My grandmother died Saturday night. She was a HUGE part of my life. She was the only person that ever sent me mail, I always had to have stamps and stationery on hand just for responding to her letters. She would mail me any little clipping or picture that made me think of her, and in college when I was on my own for the first time I loved getting weird little things in my mailbox. When I was in college she would call and leave messages and my roommates would never be able to understand what she said, they'd just say "We think somebody called for you." When she called the house and Matt answered the phone she would just say "Where is she?" They had whole conversations about me and how grumpy I get and whenever I would be visiting her for too long she would send me home to Matt "so he doesn't divorce you."
When I was little I was jealous of all the other kids who had babysitters because she was my only babysitter for my entire childhood. I didn't realize how good I had it. We would walk to the park and she would hang out with all the moms while I played. Every weekend my parents would drop me off at her house and she would feed me totally unhealthy Hungarian food on Saturday night and we would watch old musicals on PBS and play card games. Then I would take a bath in her bathtub and sleep in her sparest spare room. In the morning I would go wake her up and she would make me eggs and bacon while I watched old Adam West Batman reruns on TV. Then we would go work in her yard all day. I mowed her lawn (the way it was supposed to be done) and planted and dug things up under her eagle-eyed supervision. I was never allowed to touch the azaleas. The fuchsias looked like little ballerinas and the camellias were the size of a baseball. The jade plants were bigger than I was. I didn't know anyone else with a garden like hers.
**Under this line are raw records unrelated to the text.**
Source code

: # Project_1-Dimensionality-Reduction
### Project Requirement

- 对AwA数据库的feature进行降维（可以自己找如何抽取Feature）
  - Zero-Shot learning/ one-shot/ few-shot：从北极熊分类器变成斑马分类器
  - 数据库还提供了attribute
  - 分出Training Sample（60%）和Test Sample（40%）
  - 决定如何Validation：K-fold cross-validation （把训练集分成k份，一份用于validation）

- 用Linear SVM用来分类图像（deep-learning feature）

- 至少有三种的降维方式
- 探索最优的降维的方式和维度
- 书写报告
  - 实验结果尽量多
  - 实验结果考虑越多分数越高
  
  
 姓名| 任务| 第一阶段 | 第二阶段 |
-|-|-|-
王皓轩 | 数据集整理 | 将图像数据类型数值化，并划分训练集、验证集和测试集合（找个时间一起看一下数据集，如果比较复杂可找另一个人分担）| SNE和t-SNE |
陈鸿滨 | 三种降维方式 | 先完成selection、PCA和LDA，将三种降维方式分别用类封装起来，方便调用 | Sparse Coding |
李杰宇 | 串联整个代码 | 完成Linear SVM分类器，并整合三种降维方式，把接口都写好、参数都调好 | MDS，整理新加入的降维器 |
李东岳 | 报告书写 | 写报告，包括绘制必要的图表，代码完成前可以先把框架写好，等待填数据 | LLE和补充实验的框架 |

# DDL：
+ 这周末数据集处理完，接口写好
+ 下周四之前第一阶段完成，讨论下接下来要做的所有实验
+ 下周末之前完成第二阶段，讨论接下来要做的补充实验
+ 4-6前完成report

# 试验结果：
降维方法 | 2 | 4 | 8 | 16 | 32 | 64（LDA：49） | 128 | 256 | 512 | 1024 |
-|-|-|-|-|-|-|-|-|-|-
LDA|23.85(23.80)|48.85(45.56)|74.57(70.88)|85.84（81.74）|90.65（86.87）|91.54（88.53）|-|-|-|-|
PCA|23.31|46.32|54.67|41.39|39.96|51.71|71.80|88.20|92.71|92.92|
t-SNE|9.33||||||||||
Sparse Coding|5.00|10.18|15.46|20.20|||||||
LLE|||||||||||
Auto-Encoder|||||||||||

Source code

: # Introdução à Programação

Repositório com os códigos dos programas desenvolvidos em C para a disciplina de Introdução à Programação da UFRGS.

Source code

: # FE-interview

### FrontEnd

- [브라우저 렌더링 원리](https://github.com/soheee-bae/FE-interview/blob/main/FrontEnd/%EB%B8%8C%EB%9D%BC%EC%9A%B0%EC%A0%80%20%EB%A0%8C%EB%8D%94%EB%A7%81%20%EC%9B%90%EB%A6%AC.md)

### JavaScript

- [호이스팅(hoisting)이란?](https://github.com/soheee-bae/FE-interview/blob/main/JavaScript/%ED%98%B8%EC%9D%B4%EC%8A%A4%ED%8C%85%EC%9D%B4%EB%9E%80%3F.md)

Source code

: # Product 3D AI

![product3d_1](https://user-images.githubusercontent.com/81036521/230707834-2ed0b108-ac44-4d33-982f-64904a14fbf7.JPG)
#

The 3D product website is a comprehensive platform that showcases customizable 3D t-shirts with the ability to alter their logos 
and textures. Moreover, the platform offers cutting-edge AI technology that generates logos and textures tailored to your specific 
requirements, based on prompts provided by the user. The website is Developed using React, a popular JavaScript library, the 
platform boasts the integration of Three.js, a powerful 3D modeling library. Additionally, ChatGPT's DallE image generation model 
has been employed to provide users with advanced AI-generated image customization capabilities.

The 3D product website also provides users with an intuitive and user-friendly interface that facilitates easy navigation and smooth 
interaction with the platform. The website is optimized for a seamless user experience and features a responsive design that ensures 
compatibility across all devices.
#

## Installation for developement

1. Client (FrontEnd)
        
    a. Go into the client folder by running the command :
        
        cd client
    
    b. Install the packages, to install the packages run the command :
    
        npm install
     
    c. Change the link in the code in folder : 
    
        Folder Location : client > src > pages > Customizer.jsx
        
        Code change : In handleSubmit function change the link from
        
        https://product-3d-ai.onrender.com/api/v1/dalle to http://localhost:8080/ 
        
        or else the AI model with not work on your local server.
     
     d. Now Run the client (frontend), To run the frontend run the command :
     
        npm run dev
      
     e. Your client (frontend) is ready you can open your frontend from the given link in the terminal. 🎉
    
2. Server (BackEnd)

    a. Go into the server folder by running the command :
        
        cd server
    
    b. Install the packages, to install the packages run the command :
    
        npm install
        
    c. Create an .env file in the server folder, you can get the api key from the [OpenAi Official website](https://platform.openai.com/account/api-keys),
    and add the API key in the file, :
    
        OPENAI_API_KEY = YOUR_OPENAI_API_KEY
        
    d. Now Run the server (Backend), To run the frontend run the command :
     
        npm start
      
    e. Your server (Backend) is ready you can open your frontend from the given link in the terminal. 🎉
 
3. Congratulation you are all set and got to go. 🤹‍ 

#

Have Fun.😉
In the last couple of years we tried to organize ourselves so everybody talked to her at least twice a week. She loved it. Whenever you called her she gave you the latest gossip on everybody else. She got all the news first and she would make sure everybody knew whether you were going to a concert this weekend or just planting a shrub. She was 104. When she moved into the nursing home last year my dad got her a cell phone. It was her lifeline. She racked up a HUGE phone bill. She had people calling her from Hungary, from the East Coast, from all over the place. And she called us all the time. In the last three months of me living here, she was never without that phone. In the hospital when she was too tired to talk I would tuck her in with her phone by her pillow and my sisters would call her and talk at her just so she could hear their voices.
Now I live in her house. I had to rearrange all the furniture and repaint the entire place so it wouldn't be weird. And I can prune the azaleas. But I'd rather have her here. The nursing home is two blocks away and it is so strange not having to stop there on my way home any more.